0

How can I insert values from pdf to sql

12th Nov 2017, 5:33 PM
Rahid
4 Réponses
+ 11
That's a very broad question -- the most important problem here is parsing the pdf file. Do you know the format of it? Is it constant? Is it a scan or a text file of some structure? What structure? Having answered all those questions above only then can you move on to putting the values to SQL, which, compared to the text mining task, will be a 🍰
12th Nov 2017, 5:39 PM
Kuba Siekierzyński
Kuba Siekierzyński - avatar
+ 7
Oh, this *matters a lot* what kind of format the file is... Pandas module contains powerful methods for reading txt files.
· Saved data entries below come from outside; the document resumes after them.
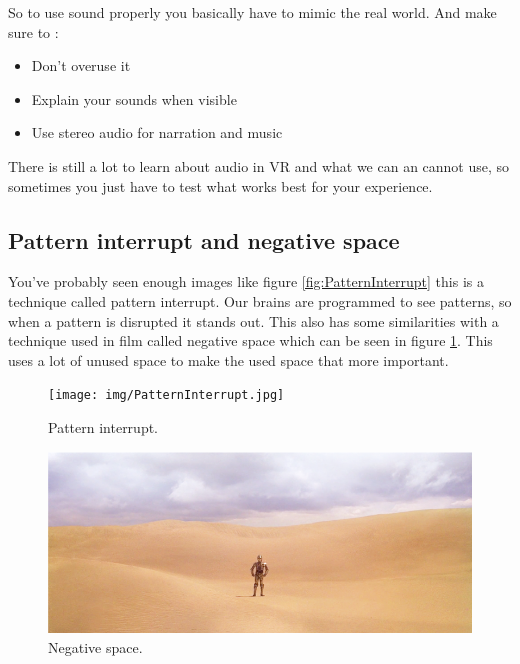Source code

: \documentclass{report}
\begin{document}
				So to use sound properly you basically have to mimic the real world. 
				And make sure to :
				\begin{itemize}
					\item Don't overuse it
					\item Explain your sounds when visible
					\item Use stereo audio for narration and music
				\end{itemize}
				There is still a lot to learn about audio in VR and what we can an cannot use, so sometimes you just have to test what works best for your experience. 
				
				
				\subsection{Pattern interrupt and negative space}
				You've probably seen enough images like figure \ref{fig:PatternInterrupt} this is a technique called pattern interrupt. Our brains are programmed to see patterns, so when a pattern is disrupted it stands out. This also has some similarities with a technique used in film called negative space which can be seen in figure \ref{fig:NegativeSpace}. This uses a lot of unused space to make the used space that more important. 
							
				
				\begin{figure}[!h]
					\centering
					\begin{minipage}[b!]{0.35\textwidth}
						\texttt{[image: img/PatternInterrupt.jpg]}
						\caption{Pattern interrupt.}
						\label{fig:PatternInterrupt}
					\end{minipage}
					\hfill
					\begin{minipage}[b!]{0.4\textwidth}
						\includegraphics[width=\textwidth]{img/C3PONegativeSpace.png}
						\caption{Negative space.}
						\label{fig:NegativeSpace}
					\end{minipage}
				\end{figure}
				
\end{document}
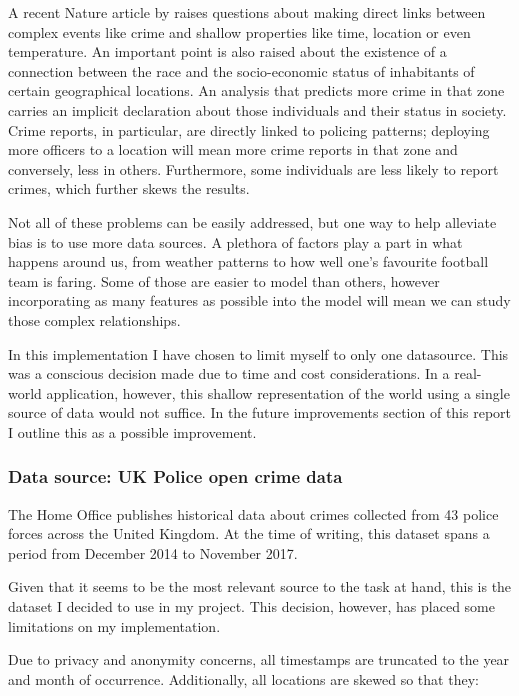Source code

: \documentclass{article}
\begin{document}
	A recent Nature article by \cite{shapiro} raises questions about making direct links between complex events like crime and shallow properties like time, location or even temperature. An important point is also raised about the existence of a connection between the race and the socio-economic status of inhabitants of certain geographical locations. An analysis that predicts more crime in that zone carries an implicit declaration about those individuals and their status in society. Crime reports, in particular, are directly linked to policing patterns; deploying more officers to a location will mean more crime reports in that zone and conversely, less in others. Furthermore, some individuals are less likely to report crimes, which further skews the results.

	Not all of these problems can be easily addressed, but one way to help alleviate bias is to use more data sources. A plethora of factors play a part in what happens around us, from weather patterns to how well one's favourite football team is faring. Some of those are easier to model than others, however incorporating as many features as possible into the model will mean we can study those complex relationships.

	In this implementation I have chosen to limit myself to only one datasource. This was a conscious decision made due to time and cost considerations. In a real-world application, however, this shallow representation of the world using a single source of data would not suffice. In the future improvements section of this report I outline this as a possible improvement.

	\subsubsection{Data source: UK Police open crime data}

	The Home Office publishes historical data about crimes collected from 43 police forces across the United Kingdom. At the time of writing, this dataset spans a period from December 2014 to November 2017.

	Given that it seems to be the most relevant source to the task at hand, this is the dataset I decided to use in my project. This decision, however, has placed some limitations on my implementation.

	Due to privacy and anonymity concerns, all timestamps are truncated to the year and month of occurrence. Additionally, all locations are skewed so that they:
\end{document}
But only if you are sure they are correct and well structured. For advanced parsing of PDF files you will need an external module like PDFMiner or PyPDF.
12th Nov 2017, 6:37 PM
Kuba Siekierzyński
Kuba Siekierzyński - avatar
+ 3
If it's a one time task, I usually load the text file to SublimeText, using Search and Replace with regular expressions, turn it into a bunch of insert statements, and run it as a script. If this job must be done repeatedly by the users, I usually write a GUI program.
12th Nov 2017, 6:14 PM
deFault
0
It's a text file not scan. It doesn't matter insert from PDF or *.docx It also can be a *.txt file.
12th Nov 2017, 5:50 PM
Rahid